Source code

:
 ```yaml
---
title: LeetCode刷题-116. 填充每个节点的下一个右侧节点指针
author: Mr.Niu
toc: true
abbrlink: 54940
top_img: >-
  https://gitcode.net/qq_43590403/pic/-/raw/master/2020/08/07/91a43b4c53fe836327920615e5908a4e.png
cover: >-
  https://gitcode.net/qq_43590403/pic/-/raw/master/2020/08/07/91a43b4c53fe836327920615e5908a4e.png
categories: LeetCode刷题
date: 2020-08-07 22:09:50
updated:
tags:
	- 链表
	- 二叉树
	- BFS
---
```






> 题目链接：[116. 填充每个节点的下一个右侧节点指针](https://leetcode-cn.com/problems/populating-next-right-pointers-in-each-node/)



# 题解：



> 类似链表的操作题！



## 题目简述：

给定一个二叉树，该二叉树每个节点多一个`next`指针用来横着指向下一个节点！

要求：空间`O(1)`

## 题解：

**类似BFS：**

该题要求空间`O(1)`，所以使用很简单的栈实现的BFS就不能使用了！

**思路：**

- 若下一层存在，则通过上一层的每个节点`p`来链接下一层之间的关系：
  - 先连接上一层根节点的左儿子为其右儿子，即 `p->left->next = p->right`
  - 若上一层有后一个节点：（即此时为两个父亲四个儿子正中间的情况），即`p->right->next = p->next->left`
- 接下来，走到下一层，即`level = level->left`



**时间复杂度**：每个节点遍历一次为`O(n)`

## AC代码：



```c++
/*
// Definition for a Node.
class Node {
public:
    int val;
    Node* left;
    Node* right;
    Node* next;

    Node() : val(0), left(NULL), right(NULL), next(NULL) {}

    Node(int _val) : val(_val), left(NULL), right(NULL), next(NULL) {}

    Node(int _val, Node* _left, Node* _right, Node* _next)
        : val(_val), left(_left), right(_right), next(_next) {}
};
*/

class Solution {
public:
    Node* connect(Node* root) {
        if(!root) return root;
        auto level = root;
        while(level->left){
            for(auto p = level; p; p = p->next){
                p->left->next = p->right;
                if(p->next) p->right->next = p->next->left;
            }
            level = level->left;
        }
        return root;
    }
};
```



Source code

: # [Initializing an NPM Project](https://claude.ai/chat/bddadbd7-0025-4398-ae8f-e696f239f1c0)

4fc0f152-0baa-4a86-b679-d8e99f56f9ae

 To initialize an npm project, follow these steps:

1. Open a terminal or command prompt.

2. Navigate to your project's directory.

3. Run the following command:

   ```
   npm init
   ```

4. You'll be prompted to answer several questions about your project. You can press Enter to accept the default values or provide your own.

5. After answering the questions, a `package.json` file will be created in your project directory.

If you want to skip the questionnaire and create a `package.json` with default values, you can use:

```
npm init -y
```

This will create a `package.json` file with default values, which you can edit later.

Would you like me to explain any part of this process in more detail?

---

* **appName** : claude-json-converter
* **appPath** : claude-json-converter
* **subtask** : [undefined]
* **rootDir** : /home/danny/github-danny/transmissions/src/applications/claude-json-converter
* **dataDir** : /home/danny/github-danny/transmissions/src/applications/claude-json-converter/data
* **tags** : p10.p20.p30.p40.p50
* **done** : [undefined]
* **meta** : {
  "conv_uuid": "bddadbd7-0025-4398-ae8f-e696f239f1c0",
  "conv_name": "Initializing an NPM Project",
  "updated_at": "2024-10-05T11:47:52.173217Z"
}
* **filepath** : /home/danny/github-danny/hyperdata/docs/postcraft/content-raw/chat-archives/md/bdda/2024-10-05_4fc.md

:::::

=== How to complete this task ===
Repeat the listing above exactly, line for line.

=== Completed task ===
Source code

:
 ```yaml
---
title: LeetCode刷题-116. 填充每个节点的下一个右侧节点指针
author: Mr.Niu
toc: true
abbrlink: 54940
top_img: >-
  https://gitcode.net/qq_43590403/pic/-/raw/master/2020/08/07/91a43b4c53fe836327920615e5908a4e.png
cover: >-
  https://gitcode.net/qq_43590403/pic/-/raw/master/2020/08/07/91a43b4c53fe836327920615e5908a4e.png
categories: LeetCode刷题
date: 2020-08-07 22:09:50
updated:
tags:
	- 链表
	- 二叉树
	- BFS
---
```






> 题目链接：[116. 填充每个节点的下一个右侧节点指针](https://leetcode-cn.com/problems/populating-next-right-pointers-in-each-node/)



# 题解：



> 类似链表的操作题！



## 题目简述：

给定一个二叉树，该二叉树每个节点多一个`next`指针用来横着指向下一个节点！

要求：空间`O(1)`

## 题解：

**类似BFS：**

该题要求空间`O(1)`，所以使用很简单的栈实现的BFS就不能使用了！

**思路：**

- 若下一层存在，则通过上一层的每个节点`p`来链接下一层之间的关系：
  - 先连接上一层根节点的左儿子为其右儿子，即 `p->left->next = p->right`
  - 若上一层有后一个节点：（即此时为两个父亲四个儿子正中间的情况），即`p->right->next = p->next->left`
- 接下来，走到下一层，即`level = level->left`



**时间复杂度**：每个节点遍历一次为`O(n)`

## AC代码：



```c++
/*
// Definition for a Node.
class Node {
public:
    int val;
    Node* left;
    Node* right;
    Node* next;

    Node() : val(0), left(NULL), right(NULL), next(NULL) {}

    Node(int _val) : val(_val), left(NULL), right(NULL), next(NULL) {}

    Node(int _val, Node* _left, Node* _right, Node* _next)
        : val(_val), left(_left), right(_right), next(_next) {}
};
*/

class Solution {
public:
    Node* connect(Node* root) {
        if(!root) return root;
        auto level = root;
        while(level->left){
            for(auto p = level; p; p = p->next){
                p->left->next = p->right;
                if(p->next) p->right->next = p->next->left;
            }
            level = level->left;
        }
        return root;
    }
};
```



Source code

: # [Initializing an NPM Project](https://claude.ai/chat/bddadbd7-0025-4398-ae8f-e696f239f1c0)

4fc0f152-0baa-4a86-b679-d8e99f56f9ae

 To initialize an npm project, follow these steps:

1. Open a terminal or command prompt.

2. Navigate to your project's directory.

3. Run the following command:

   ```
   npm init
   ```

4. You'll be prompted to answer several questions about your project. You can press Enter to accept the default values or provide your own.

5. After answering the questions, a `package.json` file will be created in your project directory.

If you want to skip the questionnaire and create a `package.json` with default values, you can use:

```
npm init -y
```

This will create a `package.json` file with default values, which you can edit later.

Would you like me to explain any part of this process in more detail?

---

* **appName** : claude-json-converter
* **appPath** : claude-json-converter
* **subtask** : [undefined]
* **rootDir** : /home/danny/github-danny/transmissions/src/applications/claude-json-converter
* **dataDir** : /home/danny/github-danny/transmissions/src/applications/claude-json-converter/data
* **tags** : p10.p20.p30.p40.p50
* **done** : [undefined]
* **meta** : {
  "conv_uuid": "bddadbd7-0025-4398-ae8f-e696f239f1c0",
  "conv_name": "Initializing an NPM Project",
  "updated_at": "2024-10-05T11:47:52.173217Z"
}
* **filepath** : /home/danny/github-danny/hyperdata/docs/postcraft/content-raw/chat-archives/md/bdda/2024-10-05_4fc.md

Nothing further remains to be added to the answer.